Prostitution and brothels were legalised in Canberra in 1992 when the newly formed ACT Legislative Assembly passed the Prostitution Act. Canberra's sex industry was one of the first in Australia to be so-called "regulated". Ten years later regulation is almost non-existent. The Act provided for a Registrar of Brothels and Escort Agencies to maintain a register of when brothels commenced operations, business names, owners, and names of persons in day-to-day control of businesses. No information is kept on the number of prostitutes working in registered businesses. It is Canberra's best kept secret.

The industry is supposed to be supervised by a sex industry consultative group who advise the government. It is a quasi industry lobby group of brothel owners and prostitutes, legitimised by the appointment of some government officials, including the police. It is not publicly accountable.

Two of the main arguments favouring legalising prostitution in 1992 were it would render illegal prostitution obsolete, and would liberate prostitutes from abuse by controllers. A decade later it has done neither. Illegal prostitution continues, and the industry would not survive without the human abuse of illicit drug addicts and illegally imported prostitutes.

It is clear now that the real purpose behind legalising prostitution was to normalise and promote it for commercial profit.

One of the first problems to emerge was under-age prostitution in 1996. In 1997 street prostitution emerged when girls, some as young as 14, exchanged sex for drugs, often without using condoms. The trafficking of prostitutes came to light in Canberra in early 1998. Immigration raids on Canberra's 17 legal brothels caught sixteen illegal residents in breach of their visas. Two of those apprehended had previously been caught, then released, and had simply returned to prostitution.

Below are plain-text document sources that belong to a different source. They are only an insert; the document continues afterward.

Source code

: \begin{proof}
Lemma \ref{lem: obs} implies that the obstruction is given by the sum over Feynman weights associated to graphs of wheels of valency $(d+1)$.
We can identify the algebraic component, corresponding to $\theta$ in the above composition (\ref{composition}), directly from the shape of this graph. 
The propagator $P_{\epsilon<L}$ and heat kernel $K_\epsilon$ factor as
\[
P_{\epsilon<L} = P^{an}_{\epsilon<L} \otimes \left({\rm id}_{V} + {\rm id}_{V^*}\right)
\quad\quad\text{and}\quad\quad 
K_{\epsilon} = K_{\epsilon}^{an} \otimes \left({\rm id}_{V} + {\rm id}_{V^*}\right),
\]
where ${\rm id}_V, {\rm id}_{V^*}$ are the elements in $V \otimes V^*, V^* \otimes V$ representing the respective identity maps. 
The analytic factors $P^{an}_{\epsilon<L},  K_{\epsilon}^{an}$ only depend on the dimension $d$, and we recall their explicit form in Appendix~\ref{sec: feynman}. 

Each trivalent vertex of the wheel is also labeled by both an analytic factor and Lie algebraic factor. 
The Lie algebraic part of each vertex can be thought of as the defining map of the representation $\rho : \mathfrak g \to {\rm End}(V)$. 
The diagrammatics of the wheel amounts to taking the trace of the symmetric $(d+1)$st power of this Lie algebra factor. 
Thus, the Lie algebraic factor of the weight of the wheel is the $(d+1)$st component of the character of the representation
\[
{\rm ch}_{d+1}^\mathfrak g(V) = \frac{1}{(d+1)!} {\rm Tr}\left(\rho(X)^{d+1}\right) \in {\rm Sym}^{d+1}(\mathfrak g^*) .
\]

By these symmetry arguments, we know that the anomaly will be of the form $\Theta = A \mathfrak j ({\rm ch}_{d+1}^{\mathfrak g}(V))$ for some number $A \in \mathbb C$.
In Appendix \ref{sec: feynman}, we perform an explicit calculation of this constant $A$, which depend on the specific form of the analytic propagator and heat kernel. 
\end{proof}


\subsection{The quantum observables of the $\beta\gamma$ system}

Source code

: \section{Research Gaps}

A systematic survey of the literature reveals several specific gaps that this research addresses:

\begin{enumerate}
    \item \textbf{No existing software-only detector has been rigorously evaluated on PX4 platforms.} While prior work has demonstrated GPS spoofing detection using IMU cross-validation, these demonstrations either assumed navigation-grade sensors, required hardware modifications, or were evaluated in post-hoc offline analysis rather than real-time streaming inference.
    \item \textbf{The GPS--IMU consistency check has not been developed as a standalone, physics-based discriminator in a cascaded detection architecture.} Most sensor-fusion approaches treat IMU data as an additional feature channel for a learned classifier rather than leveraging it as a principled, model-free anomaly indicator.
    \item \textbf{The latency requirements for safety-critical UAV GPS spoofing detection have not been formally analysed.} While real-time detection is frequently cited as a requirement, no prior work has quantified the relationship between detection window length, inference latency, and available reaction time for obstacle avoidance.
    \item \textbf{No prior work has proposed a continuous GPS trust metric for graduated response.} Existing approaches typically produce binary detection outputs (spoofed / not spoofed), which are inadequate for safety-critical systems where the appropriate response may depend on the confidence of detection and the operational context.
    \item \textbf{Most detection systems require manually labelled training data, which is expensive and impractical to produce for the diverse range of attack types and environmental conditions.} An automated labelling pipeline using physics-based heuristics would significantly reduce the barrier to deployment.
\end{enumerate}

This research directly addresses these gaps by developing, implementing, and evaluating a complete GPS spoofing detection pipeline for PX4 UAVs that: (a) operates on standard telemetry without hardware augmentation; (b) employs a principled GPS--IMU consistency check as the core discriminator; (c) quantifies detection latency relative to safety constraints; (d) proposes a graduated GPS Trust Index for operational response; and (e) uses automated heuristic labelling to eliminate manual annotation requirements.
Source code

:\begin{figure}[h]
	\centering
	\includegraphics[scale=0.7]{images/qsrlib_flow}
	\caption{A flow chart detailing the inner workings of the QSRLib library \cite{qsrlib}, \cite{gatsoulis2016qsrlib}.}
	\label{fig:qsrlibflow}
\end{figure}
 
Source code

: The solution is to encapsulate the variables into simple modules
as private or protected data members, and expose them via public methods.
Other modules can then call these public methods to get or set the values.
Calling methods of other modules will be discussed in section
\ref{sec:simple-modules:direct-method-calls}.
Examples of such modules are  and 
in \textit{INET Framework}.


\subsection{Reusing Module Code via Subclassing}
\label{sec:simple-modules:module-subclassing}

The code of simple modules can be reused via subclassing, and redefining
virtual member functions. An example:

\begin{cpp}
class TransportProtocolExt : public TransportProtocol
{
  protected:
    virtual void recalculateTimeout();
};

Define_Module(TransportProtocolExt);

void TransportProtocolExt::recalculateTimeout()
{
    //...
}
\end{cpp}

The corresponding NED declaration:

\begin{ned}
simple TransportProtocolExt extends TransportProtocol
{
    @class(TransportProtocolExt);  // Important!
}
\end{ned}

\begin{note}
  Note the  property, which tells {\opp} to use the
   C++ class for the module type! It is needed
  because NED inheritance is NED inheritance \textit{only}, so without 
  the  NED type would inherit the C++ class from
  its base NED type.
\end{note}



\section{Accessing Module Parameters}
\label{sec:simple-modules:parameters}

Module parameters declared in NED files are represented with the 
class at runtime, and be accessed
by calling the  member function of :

Legalisation has not eliminated organised crime from prostitution. Young Asian women on legitimate student visas were encouraged or coerced by an international prostitution recruitment ring to drop their studies and work as prostitutes in Canberra, not in brothels but as call-girls, operating from private apartments. This made them unlikely to be caught in immigration raids or questioned about their visa status.

In October 1998 a Saudi diplomat was found stabbed to death in his apartment. In the course of the investigation, police uncovered large-scale illicit drug activities in Canberra in which prostitutes played a key role. It also revealed links between the needle exchange and the supply of illicit drugs to Canberra's brothels. 65% of prostitutes have a habit and brothels need drug addiction to be commercially viable.

In 2003, it was reported by government that as many as 50 "sex slaves" could be working in the ACT sex industry at any one time.

Internationally, the legalisation and/or regulation of prostitution since the 1960s has led to:
"a dramatic increase in all facets of the sex industry
"a dramatic increase in the involvement of organise crime in the sex industry
"a dramatic increase in child prostitution
"an explosion in the number of foreign women and girls trafficked for prostitution
"and indications of increased violence against women.

The national capital of Australia should follow Sweden's lead and recognise prostitution as male violence against women and children. This means legislating to criminalise the buying of sex and those who support prostitution, while decriminalising the selling of sex by individuals. Since Sweden did this in 1999, and began prosecuting offenders while providing generous social services to prostitutes wanting out, and funding public education campaigns, street prostitution has been reduced by about two-thirds and brothel prostitution by 80%, and the trafficking of women into Sweden for prostitution has almost ceased.

If prostitution is to remain legal, it should be regulated as follows:
"police should be given special powers to conduct random checks in brothels
"prostitutes should be registered, not just the brothels, and subject to identity, age and immigration checks
"there should be mandatory prison sentences for people who organise, and managers that employ, unregistered under-age prostitutes
"prostitutes should be spot-checked for illicit drugs just as athletes are checked
"the industry's lap-dog consultative group should be abolished and replaced by a real surveillance authority such as casinos have
"the administrative cost to government should be recovered through user-pays
"funds from prostitution sources should not be allowed as political party donations.